Scott’s influence on Scottish culture – and how Scottish culture is defined – is immense. He has been credited with popularising tartan, saving the Scottish banknote and rediscovering the nation’s Crown Jewels.
His string of bestsellers, such as the Waverley series of historical novels, dominated the 19th century and changed how the world saw Scotland and Scotland saw itself.
There was an unquenchable thirst for his work. More than 23,000 copies of his poem Lady of the Lake, which the writer set around Loch Katrine and the Trossachs, were sold.
It was a literary phenomenon of its time – with the image of romantic Scotland sold along with the verse, which has been credited with kick-starting the Scottish tourism industry.
The speed of publishing Scott’s work to keep up with demand – combined with his notoriously spidery handwriting – meant many errors occurred as they made their way into print.

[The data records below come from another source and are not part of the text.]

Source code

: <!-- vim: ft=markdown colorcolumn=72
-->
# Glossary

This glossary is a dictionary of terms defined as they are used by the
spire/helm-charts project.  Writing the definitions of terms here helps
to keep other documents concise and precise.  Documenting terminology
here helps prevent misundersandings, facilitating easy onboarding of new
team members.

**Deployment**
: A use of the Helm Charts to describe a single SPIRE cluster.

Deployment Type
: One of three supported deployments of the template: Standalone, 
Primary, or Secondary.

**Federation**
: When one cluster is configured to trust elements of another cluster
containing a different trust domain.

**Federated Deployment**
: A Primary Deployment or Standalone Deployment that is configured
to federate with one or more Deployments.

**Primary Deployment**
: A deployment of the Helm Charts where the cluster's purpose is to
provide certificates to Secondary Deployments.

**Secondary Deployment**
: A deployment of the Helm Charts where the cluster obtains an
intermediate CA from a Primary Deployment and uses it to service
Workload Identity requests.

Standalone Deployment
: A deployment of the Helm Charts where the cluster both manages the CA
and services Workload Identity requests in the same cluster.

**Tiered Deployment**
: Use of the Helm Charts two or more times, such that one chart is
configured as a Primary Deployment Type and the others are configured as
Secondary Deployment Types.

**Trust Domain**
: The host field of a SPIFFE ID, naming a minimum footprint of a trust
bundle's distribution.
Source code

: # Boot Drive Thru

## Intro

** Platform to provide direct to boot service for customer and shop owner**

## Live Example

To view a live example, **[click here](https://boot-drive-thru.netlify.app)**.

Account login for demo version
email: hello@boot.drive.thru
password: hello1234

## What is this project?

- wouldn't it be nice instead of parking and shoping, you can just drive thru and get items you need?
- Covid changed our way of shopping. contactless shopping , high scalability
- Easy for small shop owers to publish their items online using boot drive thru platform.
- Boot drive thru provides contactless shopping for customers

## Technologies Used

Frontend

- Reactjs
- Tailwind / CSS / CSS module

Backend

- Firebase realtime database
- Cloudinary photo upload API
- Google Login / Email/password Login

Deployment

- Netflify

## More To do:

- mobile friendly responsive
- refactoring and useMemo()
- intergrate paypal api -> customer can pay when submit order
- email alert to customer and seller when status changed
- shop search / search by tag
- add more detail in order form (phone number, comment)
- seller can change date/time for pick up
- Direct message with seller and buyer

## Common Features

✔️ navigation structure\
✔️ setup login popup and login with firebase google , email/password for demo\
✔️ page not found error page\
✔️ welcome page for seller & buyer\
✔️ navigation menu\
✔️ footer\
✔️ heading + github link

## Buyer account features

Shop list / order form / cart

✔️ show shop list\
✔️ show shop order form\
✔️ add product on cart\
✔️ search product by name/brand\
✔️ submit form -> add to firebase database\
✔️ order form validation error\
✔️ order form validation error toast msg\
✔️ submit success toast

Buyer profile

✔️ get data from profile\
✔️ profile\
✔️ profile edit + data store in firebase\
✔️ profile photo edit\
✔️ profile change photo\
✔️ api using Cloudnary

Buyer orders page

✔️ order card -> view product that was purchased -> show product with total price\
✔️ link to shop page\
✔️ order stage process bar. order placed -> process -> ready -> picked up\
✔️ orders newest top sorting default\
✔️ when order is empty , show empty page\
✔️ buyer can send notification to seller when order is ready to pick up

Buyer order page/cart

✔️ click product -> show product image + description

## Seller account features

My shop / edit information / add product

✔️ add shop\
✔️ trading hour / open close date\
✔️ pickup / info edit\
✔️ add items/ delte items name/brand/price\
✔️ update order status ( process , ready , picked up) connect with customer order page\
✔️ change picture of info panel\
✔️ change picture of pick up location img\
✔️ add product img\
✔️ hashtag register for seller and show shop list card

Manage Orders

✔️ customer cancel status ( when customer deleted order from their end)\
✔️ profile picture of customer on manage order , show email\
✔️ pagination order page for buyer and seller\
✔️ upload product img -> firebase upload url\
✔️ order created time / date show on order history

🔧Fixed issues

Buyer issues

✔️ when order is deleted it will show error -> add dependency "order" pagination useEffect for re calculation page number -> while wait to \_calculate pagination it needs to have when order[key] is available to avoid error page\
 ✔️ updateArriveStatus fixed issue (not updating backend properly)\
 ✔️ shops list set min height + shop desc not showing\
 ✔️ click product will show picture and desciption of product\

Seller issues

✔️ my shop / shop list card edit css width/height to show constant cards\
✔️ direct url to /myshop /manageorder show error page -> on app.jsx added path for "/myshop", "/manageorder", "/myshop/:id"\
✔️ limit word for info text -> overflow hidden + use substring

This anniversary year, a major project is being undertaken at Aberdeen University to correct Scott’s poems and create the first half of a complete edition of verse, which will span ten volumes in time.
The Walter Scott Research Centre at the university now aims to return his poetry to a form that more closely reflects the writer’s original intentions and include his long notes on characters, time and place for context for the reader.
The centre has also launched an online exhibition to introduce a “lesser known Scott” and his love of music to the public.
The exhibition explores the ‘Wizard of the North’s’ legacy in terms of folk song, opera and theatre, from the ballads he collected to popular songs such as Bonnie Dundee.
A Tribute to Sir Walter Scott planned for Aberdeen’s Machar Cathedral on 28 August, featuring jazz pianist Neil Birse, guitarist Tom Williams and singer Katie Mackie, among others.